In 1965, Ro Bognor and Merle Thornton chained themselves to the bar of a Brisbane hotel to protest the fact that public bars were men-only zones. Women belonged in the ladies lounge. What has this got to do with the Gospel of Mark?
A post-colonial feminist reading of Mark indicates that it too is, to a significant extent, a ‘men-only zone’. It could be said that this reflects the culture of the time in which Jesus lived – except that the purpose of the Gospel is to proclaim a new way, the Kingdom of God, in which the abundance of God reaches all.

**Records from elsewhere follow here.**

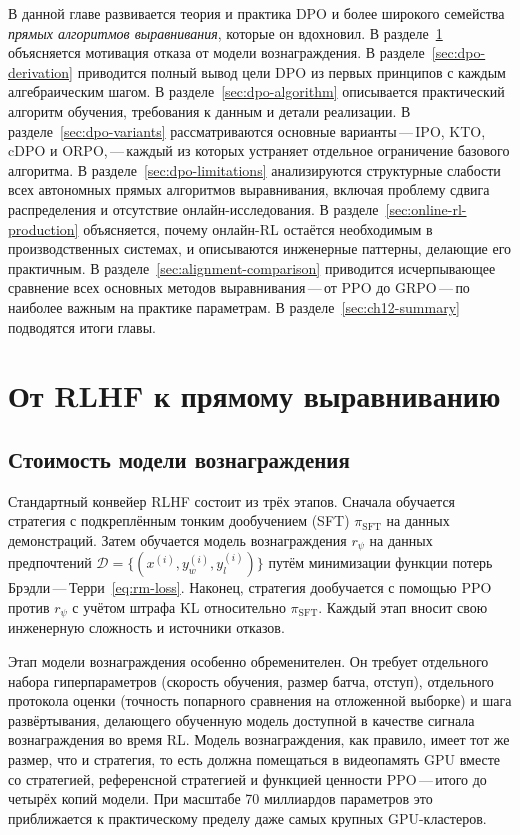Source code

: В данной главе развивается теория и практика DPO и более широкого семейства \emph{прямых алгоритмов выравнивания}, которые он вдохновил. В разделе~\ref{sec:dpo-motivation} объясняется мотивация отказа от модели вознаграждения. В разделе~\ref{sec:dpo-derivation} приводится полный вывод цели DPO из первых принципов с каждым алгебраическим шагом. В разделе~\ref{sec:dpo-algorithm} описывается практический алгоритм обучения, требования к данным и детали реализации. В разделе~\ref{sec:dpo-variants} рассматриваются основные варианты\,---\,IPO, KTO, cDPO и ORPO,\,---\,каждый из которых устраняет отдельное ограничение базового алгоритма. В разделе~\ref{sec:dpo-limitations} анализируются структурные слабости всех автономных прямых алгоритмов выравнивания, включая проблему сдвига распределения и отсутствие онлайн-исследования. В разделе~\ref{sec:online-rl-production} объясняется, почему онлайн-RL остаётся необходимым в производственных системах, и описываются инженерные паттерны, делающие его практичным. В разделе~\ref{sec:alignment-comparison} приводится исчерпывающее сравнение всех основных методов выравнивания\,---\,от PPO до GRPO\,---\,по наиболее важным на практике параметрам. В разделе~\ref{sec:ch12-summary} подводятся итоги главы.

\section{От RLHF к прямому выравниванию}
\label{sec:dpo-motivation}

\subsection{Стоимость модели вознаграждения}

Стандартный конвейер RLHF состоит из трёх этапов. Сначала обучается стратегия с подкреплённым тонким дообучением (SFT) $\pi_\mathrm{SFT}$ на данных демонстраций. Затем обучается модель вознаграждения $r_\psi$ на данных предпочтений $\mathcal{D} = \{(x^{(i)}, y_w^{(i)}, y_l^{(i)})\}$ путём минимизации функции потерь Брэдли\,---\,Терри~\eqref{eq:rm-loss}. Наконец, стратегия дообучается с помощью PPO против $r_\psi$ с учётом штрафа KL относительно $\pi_\mathrm{SFT}$. Каждый этап вносит свою инженерную сложность и источники отказов.

Этап модели вознаграждения особенно обременителен. Он требует отдельного набора гиперпараметров (скорость обучения, размер батча, отступ), отдельного протокола оценки (точность попарного сравнения на отложенной выборке) и шага развёртывания, делающего обученную модель доступной в качестве сигнала вознаграждения во время RL. Модель вознаграждения, как правило, имеет тот же размер, что и стратегия, то есть должна помещаться в видеопамять GPU вместе со стратегией, референсной стратегией и функцией ценности PPO\,---\,итого до четырёх копий модели. При масштабе 70 миллиардов параметров это приближается к практическому пределу даже самых крупных GPU-кластеров.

Connolly writes, “No Australian woman today needs to stake her independence on walking into the public bar and ordering a beer. However, any woman walking innocently into the opening chapter of Mark needs to recognise the environment as being profoundly male-marked as was the Queensland public hotel bar - invaded by Bognor and Thornton.”
Connolly is a committed Australian Christian feminist and her gift in this book is to illuminate the Gospel by drawing analogies from significant moments in Australia’s history. Central to her analysis is the fact that the world of Jesus and our world both claim imperial-colonial origins.
The women who came to Australia on the First Fleet (and on successive fleets) are presented as grim examples of the limited, stereotyped and largely voiceless lives of women in imperial-colonial societies.
Connolly is scathing in her assessment of the Anzac Legend saying: “The Anzac figure is a sexist, imperialist fiction. Despite the reality of the contribution that Australian women made to the war effort, the Anzac Legend celebrates the male only. It takes a post-colonial feminist critique to discern this.”
There is so much more, and yet, the Lochinvar Josephite Sister concludes that in spite of this, the resurrection is promised to all – women and men.
Michele A Connolly rsj, Disorderly Women and the Order of God: An Australian Feminist Reading of the Gospel of Mark, Bloomsbury London 2018.